O Impacto na Saúde e os Direitos do Trabalhador
As consequências do assédio moral vão muito além do abalo psicológico. Vítimas frequentemente desenvolvem quadros de ansiedade, depressão, síndrome do pânico e até mesmo problemas físicos como insônia, dores de cabeça e problemas gastrointestinais. Em 2025, o número de licenças médicas concedidas por transtornos mentais ultrapassou meio milhão, um recorde em uma década, com o assédio sendo apontado como uma das principais causas.
É fundamental que as vítimas e testemunhas saibam que existem mecanismos legais para proteção. A Consolidação das Leis do Trabalho (CLT), em seu artigo 483, prevê a possibilidade de rescisão indireta do contrato de trabalho. Isso significa que, se o empregador cometer falta grave, como o assédio moral, o empregado pode se desligar da empresa, mas ainda assim ter direito a todas as verbas rescisórias como se tivesse sido demitido sem justa causa.
Além disso, a prática de assédio, violência e discriminação no ambiente de trabalho pode ser considerada falta grave, levando à dispensa por justa causa para o agressor em empresas privadas ou à abertura de processo administrativo no setor público.

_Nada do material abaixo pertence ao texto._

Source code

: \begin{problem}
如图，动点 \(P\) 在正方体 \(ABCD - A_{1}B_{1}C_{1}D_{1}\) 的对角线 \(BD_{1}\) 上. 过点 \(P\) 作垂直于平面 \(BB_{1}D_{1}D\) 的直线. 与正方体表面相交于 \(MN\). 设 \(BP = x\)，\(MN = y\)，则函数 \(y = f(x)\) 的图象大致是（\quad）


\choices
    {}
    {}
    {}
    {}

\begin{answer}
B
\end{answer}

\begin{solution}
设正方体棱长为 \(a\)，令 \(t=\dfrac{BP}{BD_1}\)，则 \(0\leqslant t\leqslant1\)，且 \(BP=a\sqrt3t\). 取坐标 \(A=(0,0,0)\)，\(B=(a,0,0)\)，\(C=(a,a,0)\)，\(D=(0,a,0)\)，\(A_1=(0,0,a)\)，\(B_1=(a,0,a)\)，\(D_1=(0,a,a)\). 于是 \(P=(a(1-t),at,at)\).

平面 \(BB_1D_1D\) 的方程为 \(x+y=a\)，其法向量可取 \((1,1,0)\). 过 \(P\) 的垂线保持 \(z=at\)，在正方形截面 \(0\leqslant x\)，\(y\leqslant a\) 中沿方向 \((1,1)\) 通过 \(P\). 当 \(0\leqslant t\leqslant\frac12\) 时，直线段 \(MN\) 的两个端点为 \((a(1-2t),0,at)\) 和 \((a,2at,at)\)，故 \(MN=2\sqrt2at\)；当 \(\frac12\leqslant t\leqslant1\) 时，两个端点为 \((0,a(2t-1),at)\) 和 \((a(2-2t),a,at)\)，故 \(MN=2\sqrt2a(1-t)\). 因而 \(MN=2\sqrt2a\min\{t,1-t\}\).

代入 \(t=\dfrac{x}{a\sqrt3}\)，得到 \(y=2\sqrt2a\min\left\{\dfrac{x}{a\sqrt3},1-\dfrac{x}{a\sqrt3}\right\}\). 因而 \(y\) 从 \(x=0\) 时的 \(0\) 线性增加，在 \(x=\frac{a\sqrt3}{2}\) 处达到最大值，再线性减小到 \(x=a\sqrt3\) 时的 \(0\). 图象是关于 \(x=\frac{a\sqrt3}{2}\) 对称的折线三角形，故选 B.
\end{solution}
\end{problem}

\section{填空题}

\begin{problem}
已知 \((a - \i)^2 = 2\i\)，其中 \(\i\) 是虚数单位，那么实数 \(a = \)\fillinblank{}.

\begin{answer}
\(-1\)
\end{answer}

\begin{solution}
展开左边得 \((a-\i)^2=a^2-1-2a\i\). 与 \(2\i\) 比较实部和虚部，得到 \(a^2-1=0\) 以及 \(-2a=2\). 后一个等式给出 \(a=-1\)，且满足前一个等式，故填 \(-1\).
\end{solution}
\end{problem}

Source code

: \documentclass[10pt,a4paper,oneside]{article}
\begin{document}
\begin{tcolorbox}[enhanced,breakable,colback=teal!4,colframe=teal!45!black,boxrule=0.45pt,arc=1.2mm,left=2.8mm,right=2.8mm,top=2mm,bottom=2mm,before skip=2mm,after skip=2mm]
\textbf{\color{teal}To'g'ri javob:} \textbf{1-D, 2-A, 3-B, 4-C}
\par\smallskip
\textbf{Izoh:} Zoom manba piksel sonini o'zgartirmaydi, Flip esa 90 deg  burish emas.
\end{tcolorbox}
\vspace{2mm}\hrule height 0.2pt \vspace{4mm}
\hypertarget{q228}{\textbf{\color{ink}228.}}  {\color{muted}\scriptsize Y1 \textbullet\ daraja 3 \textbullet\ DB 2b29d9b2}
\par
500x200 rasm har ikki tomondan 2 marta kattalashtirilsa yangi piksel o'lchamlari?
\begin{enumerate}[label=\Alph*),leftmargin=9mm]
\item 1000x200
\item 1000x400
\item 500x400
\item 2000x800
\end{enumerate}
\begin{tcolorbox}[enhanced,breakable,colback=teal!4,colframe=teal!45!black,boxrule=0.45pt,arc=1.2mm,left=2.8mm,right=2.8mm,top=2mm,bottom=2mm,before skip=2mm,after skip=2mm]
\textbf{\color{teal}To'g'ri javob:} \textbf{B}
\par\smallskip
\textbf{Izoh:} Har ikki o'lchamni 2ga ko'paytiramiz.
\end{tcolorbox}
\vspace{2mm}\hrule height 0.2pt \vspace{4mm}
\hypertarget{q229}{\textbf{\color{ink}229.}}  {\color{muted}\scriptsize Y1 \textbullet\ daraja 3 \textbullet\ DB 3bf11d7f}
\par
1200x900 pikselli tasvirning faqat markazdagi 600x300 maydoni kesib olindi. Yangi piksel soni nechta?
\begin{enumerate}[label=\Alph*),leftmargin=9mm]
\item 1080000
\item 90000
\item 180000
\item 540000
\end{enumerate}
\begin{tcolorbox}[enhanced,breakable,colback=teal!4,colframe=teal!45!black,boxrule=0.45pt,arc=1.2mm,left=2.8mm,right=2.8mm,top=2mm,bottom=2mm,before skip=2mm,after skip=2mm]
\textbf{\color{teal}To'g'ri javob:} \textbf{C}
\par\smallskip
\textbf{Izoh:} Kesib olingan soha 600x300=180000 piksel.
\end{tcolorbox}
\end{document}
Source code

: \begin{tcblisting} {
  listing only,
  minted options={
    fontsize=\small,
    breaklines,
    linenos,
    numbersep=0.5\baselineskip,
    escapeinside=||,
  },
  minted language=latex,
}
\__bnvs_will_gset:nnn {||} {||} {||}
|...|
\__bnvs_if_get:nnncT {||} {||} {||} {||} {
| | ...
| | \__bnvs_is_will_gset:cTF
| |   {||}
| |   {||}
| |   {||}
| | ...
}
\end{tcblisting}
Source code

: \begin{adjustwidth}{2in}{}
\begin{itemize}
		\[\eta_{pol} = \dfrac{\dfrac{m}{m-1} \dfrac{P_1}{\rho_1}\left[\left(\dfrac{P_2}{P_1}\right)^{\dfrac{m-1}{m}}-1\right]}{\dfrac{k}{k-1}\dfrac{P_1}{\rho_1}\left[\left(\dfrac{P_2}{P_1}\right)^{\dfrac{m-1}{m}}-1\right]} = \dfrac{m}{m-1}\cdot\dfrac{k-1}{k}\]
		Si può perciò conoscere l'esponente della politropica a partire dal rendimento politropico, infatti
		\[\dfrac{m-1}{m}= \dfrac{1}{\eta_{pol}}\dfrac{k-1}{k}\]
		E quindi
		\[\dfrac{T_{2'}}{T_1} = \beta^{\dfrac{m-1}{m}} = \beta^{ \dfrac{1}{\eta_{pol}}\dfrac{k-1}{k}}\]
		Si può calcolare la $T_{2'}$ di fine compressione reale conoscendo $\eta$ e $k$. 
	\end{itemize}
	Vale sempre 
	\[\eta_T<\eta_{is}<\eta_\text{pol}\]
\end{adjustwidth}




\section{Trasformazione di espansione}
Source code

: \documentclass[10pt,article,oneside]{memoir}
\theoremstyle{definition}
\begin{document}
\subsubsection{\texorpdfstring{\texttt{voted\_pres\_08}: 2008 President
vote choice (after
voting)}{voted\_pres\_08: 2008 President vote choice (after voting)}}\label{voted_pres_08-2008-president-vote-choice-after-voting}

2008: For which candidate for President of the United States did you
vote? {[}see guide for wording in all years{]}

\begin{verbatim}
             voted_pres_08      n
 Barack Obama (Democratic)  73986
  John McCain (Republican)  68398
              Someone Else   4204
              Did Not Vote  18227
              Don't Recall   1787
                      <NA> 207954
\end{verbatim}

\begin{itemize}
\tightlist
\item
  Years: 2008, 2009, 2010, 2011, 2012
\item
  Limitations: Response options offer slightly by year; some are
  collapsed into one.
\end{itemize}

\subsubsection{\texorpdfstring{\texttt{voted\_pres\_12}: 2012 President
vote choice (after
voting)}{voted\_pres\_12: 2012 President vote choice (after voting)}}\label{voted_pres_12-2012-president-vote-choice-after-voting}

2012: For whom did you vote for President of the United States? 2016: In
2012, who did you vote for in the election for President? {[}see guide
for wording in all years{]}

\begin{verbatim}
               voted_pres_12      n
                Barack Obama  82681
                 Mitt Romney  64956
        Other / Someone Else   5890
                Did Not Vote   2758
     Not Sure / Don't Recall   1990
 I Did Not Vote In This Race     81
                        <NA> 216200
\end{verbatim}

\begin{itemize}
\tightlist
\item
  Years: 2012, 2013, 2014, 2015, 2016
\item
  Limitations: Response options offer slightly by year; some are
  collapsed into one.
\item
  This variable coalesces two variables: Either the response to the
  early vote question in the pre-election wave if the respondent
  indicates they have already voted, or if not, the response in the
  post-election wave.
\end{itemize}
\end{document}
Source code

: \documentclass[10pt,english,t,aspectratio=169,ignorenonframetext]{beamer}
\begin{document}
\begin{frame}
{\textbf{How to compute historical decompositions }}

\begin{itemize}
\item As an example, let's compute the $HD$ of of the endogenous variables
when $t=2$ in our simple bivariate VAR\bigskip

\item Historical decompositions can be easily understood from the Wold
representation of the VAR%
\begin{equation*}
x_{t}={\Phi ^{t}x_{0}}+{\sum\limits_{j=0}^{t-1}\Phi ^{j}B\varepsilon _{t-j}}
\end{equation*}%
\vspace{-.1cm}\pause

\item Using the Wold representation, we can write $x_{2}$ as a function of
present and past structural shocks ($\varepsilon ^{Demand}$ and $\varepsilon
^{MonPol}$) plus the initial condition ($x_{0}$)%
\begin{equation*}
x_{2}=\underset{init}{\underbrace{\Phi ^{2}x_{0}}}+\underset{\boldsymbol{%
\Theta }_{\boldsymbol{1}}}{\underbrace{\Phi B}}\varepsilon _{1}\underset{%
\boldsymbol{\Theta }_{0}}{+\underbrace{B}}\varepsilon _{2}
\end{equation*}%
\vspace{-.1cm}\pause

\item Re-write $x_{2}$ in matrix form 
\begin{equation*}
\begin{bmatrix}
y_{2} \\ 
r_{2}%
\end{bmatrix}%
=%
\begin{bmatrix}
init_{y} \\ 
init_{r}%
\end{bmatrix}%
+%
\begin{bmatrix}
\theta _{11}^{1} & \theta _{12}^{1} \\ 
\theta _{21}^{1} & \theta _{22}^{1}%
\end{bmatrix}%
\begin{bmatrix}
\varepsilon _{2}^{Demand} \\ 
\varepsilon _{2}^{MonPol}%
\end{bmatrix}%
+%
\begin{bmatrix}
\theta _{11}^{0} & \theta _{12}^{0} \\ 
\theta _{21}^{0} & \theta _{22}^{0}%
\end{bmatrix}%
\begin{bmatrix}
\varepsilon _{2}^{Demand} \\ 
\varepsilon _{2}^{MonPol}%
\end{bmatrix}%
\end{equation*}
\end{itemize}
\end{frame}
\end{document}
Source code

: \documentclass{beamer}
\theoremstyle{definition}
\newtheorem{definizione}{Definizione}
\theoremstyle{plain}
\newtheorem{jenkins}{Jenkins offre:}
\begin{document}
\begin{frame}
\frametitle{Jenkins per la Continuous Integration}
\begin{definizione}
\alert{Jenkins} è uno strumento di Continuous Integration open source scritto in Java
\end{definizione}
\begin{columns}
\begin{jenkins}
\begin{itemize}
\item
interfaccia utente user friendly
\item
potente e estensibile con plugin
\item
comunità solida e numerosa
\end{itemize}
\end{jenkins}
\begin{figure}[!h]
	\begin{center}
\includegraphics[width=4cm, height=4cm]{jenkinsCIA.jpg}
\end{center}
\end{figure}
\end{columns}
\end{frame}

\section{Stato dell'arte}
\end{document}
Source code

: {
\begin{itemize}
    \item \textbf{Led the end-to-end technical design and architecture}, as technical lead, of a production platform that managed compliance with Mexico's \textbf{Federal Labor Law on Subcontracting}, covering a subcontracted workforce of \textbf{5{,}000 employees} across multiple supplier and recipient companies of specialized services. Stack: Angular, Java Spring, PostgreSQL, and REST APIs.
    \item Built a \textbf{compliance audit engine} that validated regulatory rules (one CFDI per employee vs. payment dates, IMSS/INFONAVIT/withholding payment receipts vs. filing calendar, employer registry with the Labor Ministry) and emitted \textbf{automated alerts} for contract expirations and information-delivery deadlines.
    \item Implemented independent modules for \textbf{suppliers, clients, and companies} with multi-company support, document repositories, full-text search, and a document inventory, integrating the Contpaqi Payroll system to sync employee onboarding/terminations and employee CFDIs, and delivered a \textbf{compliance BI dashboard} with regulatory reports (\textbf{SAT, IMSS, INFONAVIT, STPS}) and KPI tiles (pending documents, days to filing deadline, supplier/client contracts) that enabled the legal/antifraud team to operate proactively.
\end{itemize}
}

Avanços na Legislação e Fiscalização
A crescente preocupação com o tema tem impulsionado mudanças na legislação. Atualmente, tramita no Congresso Nacional um projeto de lei que visa tipificar o assédio moral como crime, com previsão de penas de detenção e multa. Essa medida busca aumentar a responsabilização dos agressores e coibir a prática.
Em uma iniciativa para ampliar a responsabilização dos gestores e garantir ambientes de trabalho mais saudáveis, o governo atualizou a Norma Regulamentadora nº 1 (NR-1). A nova diretriz inclui explicitamente os riscos psicossociais nas orientações de saúde e segurança no trabalho. Essa atualização permitirá ao Ministério do Trabalho e Emprego (MTE) fiscalizar empresas com mais rigor e aplicar multas em casos de excesso de metas, pressão indevida e outras práticas que gerem estresse e adoecimento mental.
Como Relatar e Buscar Ajuda
Diante de situações de assédio moral, é crucial agir. As vítimas e testemunhas podem buscar ajuda e fazer denúncias através de diversos canais:
- Ministério Público do Trabalho (MPT): Responsável por fiscalizar o cumprimento das leis trabalhistas e investigar denúncias.
- Disque 100: Canal nacional para denúncias de violações de direitos humanos, incluindo assédio no trabalho.
- Sindicatos da categoria: Podem oferecer suporte jurídico e orientação.
- Advogados trabalhistas: Para orientação sobre direitos e procedimentos legais.
- Comissões de Ética e RH da própria empresa: Embora possam ser limitados, são canais internos que podem ser acionados.
A conscientização sobre o assédio moral e a coragem para denunciar são os primeiros passos para reverter essa alarmante tendência e garantir ambientes de trabalho mais dignos e seguros para todos.